— Task to complete —
Bring together all lines from the listing below that contain the string "frac".

Segment Start: Given data

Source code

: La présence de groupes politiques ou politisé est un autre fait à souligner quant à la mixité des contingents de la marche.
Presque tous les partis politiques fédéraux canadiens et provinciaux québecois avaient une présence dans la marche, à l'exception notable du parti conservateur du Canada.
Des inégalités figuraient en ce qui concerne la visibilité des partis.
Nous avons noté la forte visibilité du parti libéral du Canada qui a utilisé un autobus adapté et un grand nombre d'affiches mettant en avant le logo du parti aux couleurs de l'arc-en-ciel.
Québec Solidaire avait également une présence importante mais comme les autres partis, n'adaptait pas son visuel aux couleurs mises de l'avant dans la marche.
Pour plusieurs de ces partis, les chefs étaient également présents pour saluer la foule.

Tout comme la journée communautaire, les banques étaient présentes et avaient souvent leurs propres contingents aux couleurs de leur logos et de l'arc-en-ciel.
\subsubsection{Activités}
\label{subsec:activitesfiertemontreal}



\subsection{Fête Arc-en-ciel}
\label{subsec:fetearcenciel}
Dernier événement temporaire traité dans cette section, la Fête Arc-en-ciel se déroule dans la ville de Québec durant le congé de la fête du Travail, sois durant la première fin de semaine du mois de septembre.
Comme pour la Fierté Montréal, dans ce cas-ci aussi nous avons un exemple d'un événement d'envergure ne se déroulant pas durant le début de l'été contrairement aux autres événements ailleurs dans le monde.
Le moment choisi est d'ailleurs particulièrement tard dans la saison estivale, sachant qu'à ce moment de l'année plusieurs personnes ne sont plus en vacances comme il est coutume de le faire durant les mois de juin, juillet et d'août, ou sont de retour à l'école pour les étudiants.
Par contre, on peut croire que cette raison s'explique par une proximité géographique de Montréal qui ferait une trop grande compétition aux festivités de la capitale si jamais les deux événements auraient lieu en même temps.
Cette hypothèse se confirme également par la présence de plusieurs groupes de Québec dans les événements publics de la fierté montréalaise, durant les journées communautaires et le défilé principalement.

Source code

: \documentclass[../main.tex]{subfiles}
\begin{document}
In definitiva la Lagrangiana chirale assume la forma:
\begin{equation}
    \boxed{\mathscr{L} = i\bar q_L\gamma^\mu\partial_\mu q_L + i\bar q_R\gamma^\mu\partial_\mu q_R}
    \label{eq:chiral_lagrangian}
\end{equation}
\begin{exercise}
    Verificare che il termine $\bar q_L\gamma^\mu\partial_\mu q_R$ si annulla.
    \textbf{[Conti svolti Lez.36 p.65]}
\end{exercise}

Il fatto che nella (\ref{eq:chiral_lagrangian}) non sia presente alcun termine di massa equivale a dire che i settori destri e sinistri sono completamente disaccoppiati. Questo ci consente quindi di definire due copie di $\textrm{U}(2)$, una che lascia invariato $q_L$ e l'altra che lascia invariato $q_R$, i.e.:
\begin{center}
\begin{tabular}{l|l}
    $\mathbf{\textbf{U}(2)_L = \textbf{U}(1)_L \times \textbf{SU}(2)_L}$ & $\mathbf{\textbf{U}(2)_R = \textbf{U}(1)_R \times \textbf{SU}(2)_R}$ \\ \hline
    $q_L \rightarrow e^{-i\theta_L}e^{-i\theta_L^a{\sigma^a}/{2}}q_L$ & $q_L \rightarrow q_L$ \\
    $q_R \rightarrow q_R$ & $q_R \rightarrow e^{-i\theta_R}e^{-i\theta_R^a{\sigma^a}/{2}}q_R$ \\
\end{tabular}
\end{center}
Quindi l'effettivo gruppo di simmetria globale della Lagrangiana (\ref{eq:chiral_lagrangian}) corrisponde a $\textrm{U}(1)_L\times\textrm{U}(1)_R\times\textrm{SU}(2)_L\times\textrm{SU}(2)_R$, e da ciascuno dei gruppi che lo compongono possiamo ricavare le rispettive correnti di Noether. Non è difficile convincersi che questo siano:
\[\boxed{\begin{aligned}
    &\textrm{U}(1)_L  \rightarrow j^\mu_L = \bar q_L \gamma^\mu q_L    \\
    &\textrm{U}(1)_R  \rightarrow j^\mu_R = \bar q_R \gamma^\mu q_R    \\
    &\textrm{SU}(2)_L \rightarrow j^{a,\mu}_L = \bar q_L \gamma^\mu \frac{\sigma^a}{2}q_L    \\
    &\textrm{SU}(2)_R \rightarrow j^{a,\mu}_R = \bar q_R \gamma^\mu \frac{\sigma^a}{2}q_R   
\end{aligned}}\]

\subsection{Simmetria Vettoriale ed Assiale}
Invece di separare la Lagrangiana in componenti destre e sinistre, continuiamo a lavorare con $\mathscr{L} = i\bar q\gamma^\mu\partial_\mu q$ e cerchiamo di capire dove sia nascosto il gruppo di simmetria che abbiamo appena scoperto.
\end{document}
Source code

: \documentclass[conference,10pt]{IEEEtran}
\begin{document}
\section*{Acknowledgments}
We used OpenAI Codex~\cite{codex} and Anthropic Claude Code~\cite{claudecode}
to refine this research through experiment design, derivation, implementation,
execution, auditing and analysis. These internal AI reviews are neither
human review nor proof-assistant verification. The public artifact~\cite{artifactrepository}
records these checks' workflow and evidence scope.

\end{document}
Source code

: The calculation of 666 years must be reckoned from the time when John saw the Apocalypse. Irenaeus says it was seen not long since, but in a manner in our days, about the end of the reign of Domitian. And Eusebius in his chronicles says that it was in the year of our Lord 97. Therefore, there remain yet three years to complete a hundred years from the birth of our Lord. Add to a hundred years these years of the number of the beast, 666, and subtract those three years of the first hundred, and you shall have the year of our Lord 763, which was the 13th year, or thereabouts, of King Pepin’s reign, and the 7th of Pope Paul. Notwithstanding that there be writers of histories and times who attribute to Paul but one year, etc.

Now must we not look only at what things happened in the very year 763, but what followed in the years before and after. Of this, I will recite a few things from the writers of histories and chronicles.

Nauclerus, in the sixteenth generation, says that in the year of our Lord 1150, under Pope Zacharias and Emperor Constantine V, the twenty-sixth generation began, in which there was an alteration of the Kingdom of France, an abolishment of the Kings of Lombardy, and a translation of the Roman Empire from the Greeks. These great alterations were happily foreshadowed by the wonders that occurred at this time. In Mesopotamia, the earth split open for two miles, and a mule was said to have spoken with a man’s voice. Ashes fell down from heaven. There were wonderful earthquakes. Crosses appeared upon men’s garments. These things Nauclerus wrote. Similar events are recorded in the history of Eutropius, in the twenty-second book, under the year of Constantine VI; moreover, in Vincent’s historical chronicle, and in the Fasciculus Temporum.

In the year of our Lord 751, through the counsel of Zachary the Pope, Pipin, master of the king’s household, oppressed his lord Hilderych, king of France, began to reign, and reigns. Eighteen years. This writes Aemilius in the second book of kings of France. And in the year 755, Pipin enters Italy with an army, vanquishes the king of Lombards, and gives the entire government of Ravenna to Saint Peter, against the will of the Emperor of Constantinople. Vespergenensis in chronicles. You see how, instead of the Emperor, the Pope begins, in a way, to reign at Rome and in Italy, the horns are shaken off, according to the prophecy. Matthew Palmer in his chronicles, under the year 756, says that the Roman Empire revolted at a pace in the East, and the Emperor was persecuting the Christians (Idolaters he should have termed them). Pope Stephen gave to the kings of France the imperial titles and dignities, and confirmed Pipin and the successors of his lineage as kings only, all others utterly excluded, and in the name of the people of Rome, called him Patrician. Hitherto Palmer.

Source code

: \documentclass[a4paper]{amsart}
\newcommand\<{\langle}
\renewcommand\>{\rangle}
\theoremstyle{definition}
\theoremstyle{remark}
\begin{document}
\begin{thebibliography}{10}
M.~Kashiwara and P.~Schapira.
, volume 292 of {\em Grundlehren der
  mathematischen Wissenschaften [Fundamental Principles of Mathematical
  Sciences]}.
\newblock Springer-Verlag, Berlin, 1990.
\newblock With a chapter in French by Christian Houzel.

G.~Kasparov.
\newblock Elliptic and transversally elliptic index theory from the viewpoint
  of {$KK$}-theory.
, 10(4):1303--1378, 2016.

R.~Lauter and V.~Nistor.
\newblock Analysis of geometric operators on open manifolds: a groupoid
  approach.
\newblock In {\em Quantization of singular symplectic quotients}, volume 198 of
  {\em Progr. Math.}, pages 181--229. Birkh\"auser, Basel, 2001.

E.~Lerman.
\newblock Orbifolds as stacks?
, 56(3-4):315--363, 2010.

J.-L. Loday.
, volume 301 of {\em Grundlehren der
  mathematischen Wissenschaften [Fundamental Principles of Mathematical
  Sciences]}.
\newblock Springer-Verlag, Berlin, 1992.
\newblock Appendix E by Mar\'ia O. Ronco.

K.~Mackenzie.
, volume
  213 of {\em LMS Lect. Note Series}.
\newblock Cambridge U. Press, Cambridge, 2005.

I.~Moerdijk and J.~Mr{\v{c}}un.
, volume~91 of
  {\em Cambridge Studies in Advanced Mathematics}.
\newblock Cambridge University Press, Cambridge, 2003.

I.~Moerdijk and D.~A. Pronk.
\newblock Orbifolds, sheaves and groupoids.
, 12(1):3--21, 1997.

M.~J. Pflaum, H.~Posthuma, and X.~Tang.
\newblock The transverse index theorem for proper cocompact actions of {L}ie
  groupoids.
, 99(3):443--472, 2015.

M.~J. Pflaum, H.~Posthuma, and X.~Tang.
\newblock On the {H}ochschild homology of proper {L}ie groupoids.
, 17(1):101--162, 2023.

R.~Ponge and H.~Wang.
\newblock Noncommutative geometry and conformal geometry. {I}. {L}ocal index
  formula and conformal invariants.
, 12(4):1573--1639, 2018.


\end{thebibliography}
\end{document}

Segment End: Given data

— Result of the exercise —
    &\textrm{SU}(2)_L \rightarrow j^{a,\mu}_L = \bar q_L \gamma^\mu \frac{\sigma^a}{2}q_L    \\
    &\textrm{SU}(2)_R \rightarrow j^{a,\mu}_R = \bar q_R \gamma^\mu \frac{\sigma^a}{2}q_R   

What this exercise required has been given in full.